— И зачем ты сюда припёрся? — не понимал боцман Ивана Иваныча.
— Умирать, наверное, — просто ответил Иван Иваныч.
— Ха, умирать! — рассмеялся боцман. — Да умереть-то и я могу!
— Ты, боцман, молодой, — ответил ему Иван Иваныч, — умереть, и правда, ты можешь, а я, старый хрен, умереть уже должен.
На палубе, обняв Ивана Иваныча левой рукой за плечи, а правой показывая на Магадан, боцман сказал:
— Ну, что, старина? Как говорят: родина, принимай блудного сына! Так, что ли?
Когда Иван Иваныч сходил с парохода, на пристань опускалась ночь, в окнах Магадана зажигались огни, их было уже много, и ему казалось, что перед ним не сам город, а его отражение в тёмных водах бухты.
III
Ночевать Иван Иваныч решил у Аплёткина, старого знакомого по снабсбыту. Встретил Аплёткин его в одних трусах, лицо у него было мятым, как спросонья, живот как у беременной бабы, на столе стояла недопитая бутылка водки и большая чашка с пельменями.
— А-а, Лукин! — обрадовался он Ивану Иванычу. — Вот не ожидал! Каким ветром?
А когда узнал, что побудило Ивана Иваныча вернуться на Колыму, он вытаращил на него глаза и спросил:
— Ваня, ты в своём уме?! Колымы-то уже нет — одно название!
И, когда сели за стол, рассказал Ивану Иванычу, что стало с Колымой. Оказывается, и на самом деле, всё на ней плохо: прииски закрываются, разведки ликвидируются, посёлки пустеют и разваливаются, народ голодает.
— А воруют! Ваня, как перед концом света! Тащат, что ни попадя! Начальство — по крупному, остальные — по мелкорыбице, — жаловался Аплёткин.
Выпив, он сплюнул под стол и сказал:
— Хватит об этом! Ты-то как?
— Как видишь, вернулся, — ответил Иван Иваныч.
Выслушав Ивана Иваныча до конца, Аплёткин заметил:
— Видно, правду говорят: родина не там, где горшки марал, а где лыку драл, — и вдруг, рассмеявшись, заявил: — А я, брат, Гегеля читаю!
— Да ну! — удивился Иван Иваныч.
— А вот и ну! — снова рассмеялся Аплёткин и добавил: — Башка у него — что надо!
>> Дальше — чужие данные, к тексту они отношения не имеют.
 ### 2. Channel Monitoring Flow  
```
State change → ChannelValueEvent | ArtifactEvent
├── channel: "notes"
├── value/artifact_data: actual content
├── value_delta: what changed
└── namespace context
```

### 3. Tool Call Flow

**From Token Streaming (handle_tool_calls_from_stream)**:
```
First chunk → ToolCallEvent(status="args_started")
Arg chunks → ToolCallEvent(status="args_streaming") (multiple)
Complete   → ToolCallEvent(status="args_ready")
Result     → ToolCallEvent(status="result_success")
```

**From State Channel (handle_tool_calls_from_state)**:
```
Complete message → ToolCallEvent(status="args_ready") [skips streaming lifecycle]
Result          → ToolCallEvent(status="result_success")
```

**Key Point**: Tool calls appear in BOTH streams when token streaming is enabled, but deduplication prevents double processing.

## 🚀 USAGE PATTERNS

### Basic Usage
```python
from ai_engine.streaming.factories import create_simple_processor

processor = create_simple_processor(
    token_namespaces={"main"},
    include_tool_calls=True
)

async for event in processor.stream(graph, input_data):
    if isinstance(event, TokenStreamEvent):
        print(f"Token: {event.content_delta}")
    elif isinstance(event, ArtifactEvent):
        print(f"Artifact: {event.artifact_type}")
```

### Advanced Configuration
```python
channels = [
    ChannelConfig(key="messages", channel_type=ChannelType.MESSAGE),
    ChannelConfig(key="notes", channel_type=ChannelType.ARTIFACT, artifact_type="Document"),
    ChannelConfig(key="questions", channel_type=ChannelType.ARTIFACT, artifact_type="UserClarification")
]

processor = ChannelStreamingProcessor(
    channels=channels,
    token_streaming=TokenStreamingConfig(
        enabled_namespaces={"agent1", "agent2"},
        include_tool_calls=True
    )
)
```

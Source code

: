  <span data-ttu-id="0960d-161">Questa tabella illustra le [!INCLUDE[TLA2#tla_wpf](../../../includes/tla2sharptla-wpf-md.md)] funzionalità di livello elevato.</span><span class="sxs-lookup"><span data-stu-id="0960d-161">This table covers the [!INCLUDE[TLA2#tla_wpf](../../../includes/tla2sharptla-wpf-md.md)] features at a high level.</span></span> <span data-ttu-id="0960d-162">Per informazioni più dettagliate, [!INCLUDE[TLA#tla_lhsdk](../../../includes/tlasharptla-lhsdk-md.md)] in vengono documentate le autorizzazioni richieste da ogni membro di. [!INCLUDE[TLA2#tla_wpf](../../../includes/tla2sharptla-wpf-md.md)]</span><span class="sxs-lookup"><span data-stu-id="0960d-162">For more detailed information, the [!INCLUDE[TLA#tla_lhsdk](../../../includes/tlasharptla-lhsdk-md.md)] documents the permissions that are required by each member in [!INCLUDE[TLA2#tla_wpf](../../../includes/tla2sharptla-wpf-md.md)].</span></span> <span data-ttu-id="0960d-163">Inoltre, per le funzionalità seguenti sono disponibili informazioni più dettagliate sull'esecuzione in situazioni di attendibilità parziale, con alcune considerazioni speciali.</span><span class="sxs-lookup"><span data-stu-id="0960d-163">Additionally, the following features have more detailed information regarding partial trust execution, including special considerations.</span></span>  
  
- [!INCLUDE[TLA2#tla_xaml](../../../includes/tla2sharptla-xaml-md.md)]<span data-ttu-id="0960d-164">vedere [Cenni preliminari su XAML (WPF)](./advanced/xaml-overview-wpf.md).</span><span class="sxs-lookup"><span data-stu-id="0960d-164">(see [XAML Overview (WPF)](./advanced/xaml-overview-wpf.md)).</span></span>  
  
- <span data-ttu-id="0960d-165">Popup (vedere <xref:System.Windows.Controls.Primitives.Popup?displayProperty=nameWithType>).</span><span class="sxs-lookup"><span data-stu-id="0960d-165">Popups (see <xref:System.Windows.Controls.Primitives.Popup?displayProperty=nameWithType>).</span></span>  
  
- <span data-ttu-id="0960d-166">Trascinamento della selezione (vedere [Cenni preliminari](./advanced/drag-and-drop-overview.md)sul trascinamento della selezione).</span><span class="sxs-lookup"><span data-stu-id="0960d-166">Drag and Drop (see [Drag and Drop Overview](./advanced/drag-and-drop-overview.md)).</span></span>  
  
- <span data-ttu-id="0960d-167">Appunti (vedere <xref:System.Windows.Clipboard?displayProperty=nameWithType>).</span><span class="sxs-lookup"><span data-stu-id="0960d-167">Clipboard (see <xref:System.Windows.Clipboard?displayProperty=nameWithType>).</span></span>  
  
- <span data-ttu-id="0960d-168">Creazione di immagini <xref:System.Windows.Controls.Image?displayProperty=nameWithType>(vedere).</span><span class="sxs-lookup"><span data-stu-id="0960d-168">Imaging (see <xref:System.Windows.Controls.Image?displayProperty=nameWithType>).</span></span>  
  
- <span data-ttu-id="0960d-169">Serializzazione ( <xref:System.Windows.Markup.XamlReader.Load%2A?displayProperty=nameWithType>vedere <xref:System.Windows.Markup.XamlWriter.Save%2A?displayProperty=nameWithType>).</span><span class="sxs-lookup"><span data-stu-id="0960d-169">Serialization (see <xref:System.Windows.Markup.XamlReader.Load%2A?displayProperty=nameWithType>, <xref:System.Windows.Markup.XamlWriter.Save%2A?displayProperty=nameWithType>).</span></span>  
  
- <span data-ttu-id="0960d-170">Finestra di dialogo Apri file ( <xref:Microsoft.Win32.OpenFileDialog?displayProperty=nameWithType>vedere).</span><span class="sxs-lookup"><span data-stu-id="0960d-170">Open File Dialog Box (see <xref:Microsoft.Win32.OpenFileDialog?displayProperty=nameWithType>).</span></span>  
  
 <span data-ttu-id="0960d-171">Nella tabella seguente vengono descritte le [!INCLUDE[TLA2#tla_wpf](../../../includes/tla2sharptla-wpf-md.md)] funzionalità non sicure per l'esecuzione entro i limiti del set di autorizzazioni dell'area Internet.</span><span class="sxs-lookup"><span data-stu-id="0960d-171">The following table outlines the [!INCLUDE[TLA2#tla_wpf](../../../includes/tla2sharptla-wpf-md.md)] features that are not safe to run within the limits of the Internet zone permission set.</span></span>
На мысли наводит!
А закурив и забросив ногу на ногу, неожиданно спросил:
— Вот ты скажи мне: что такое Россия?
«Эк куда его бросило!» — подумал Иван Иваныч.
А Аплёткин, себе же отвечая, продолжал:
— Россия — это маятник на часах всемирной истории! Вот ты смотри, Ваня, — выбросил он указательный палец в потолок, — что получается! Шарахнул маятник вправо — вот он, твой товарищ Сталин: боевые пятилетки, сплошная индустриализация, подъём экономики, гражданский порядок, гарантированный паёк, словом, передовая держава. А на другой стороне? А там ГУЛАГ, тюрьмы, шаг влево, шаг вправо — пуля! Ладно, пошли, Ваня, дальше. Шарахнул маятник влево — вот они, твои сегодняшние демократы! Понятно: развал страны, экономика на нуле, жрать нечего, а на другой стороне? А там: что хочу, то и ворочу! Ни тюрьмы тебе, ни лагеря! Гуляй, Вася, тащи последнее! А ведь заметь, Ваня, — снова выбросил Аплёткин указательный палец в потолок, — какой-нибудь там немец или француз всё это на ус мотает. Русские, говорят, дураки, но и научить могут: экономика у них хорошо — тюрем много, экономика плохо — тюрем мало. И берут, сукины дети, середину. И получается, Ваня, у них жизнь, а у нас опыты. И поэтому: им кренделя, а нам хрен да ля-ля! Не-ет, — закончил Аплёткин, — на нас, дураках, весь мир учится!